For each line below that holds the word "GtkTreeView", make a copy.

• Items from a data source
***
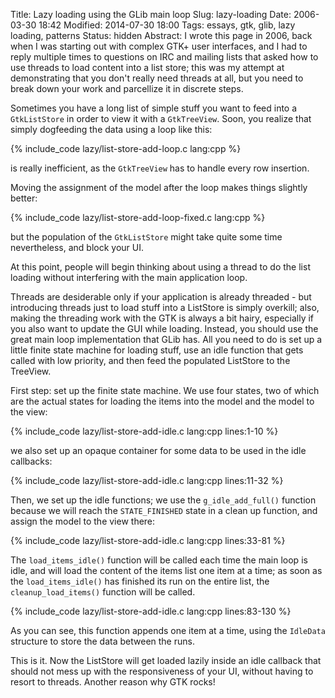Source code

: Title: Lazy loading using the GLib main loop
Slug: lazy-loading
Date: 2006-03-30 18:42
Modified: 2014-07-30 18:00
Tags: essays, gtk, glib, lazy loading, patterns
Status: hidden
Abstract: I wrote this page in 2006, back when I was starting out with complex GTK+ user interfaces, and I had to reply multiple times to questions on IRC and mailing lists that asked how to use threads to load content into a list store; this was my attempt at demonstrating that you don't really need threads at all, but you need to break down your work and parcellize it in discrete steps.

Sometimes you have a long list of simple stuff you want to feed into a
`GtkListStore` in order to view it with a `GtkTreeView`. Soon, you realize that
simply dogfeeding the data using a loop like this:

{% include_code lazy/list-store-add-loop.c lang:cpp %}

is really inefficient, as the `GtkTreeView` has to handle every row insertion.

Moving the assignment of the model after the loop makes things slightly better:

{% include_code lazy/list-store-add-loop-fixed.c lang:cpp %}

but the population of the `GtkListStore` might take quite some time
nevertheless, and block your UI.

At this point, people will begin thinking about using a thread to do the list
loading without interfering with the main application loop.

Threads are desiderable only if your application is already threaded - but
introducing threads just to load stuff into a ListStore is simply overkill;
also, making the threading work with the GTK is always a bit hairy, especially
if you also want to update the GUI while loading. Instead, you should use the
great main loop implementation that GLib has. All you need to do is set up a
little finite state machine for loading stuff, use an idle function that gets
called with low priority, and then feed the populated ListStore to the
TreeView.

First step: set up the finite state machine. We use four states, two of which
are the actual states for loading the items into the model and the model to the
view:

{% include_code lazy/list-store-add-idle.c lang:cpp lines:1-10 %}

we also set up an opaque container for some data to be used in the idle callbacks:

{% include_code lazy/list-store-add-idle.c lang:cpp lines:11-32 %}

Then, we set up the idle functions; we use the `g_idle_add_full()` function
because we will reach the `STATE_FINISHED` state in a clean up function,
and assign the model to the view there:

{% include_code lazy/list-store-add-idle.c lang:cpp lines:33-81 %}

The `load_items_idle()` function will be called each time the main loop is
idle, and will load the content of the items list one item at a time; as
soon as the `load_items_idle()` has finished its run on the entire list, the
`cleanup_load_items()` function will be called.

{% include_code lazy/list-store-add-idle.c lang:cpp lines:83-130 %}

As you can see, this function appends one item at a time, using the
`IdleData` structure to store the data between the runs.

This is it. Now the ListStore will get loaded lazily inside an idle callback
that should not mess up with the responsiveness of your UI, without having to
resort to threads. Another reason why GTK rocks!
***
• OUTPUT BELOW
`GtkListStore` in order to view it with a `GtkTreeView`. Soon, you realize that
is really inefficient, as the `GtkTreeView` has to handle every row insertion.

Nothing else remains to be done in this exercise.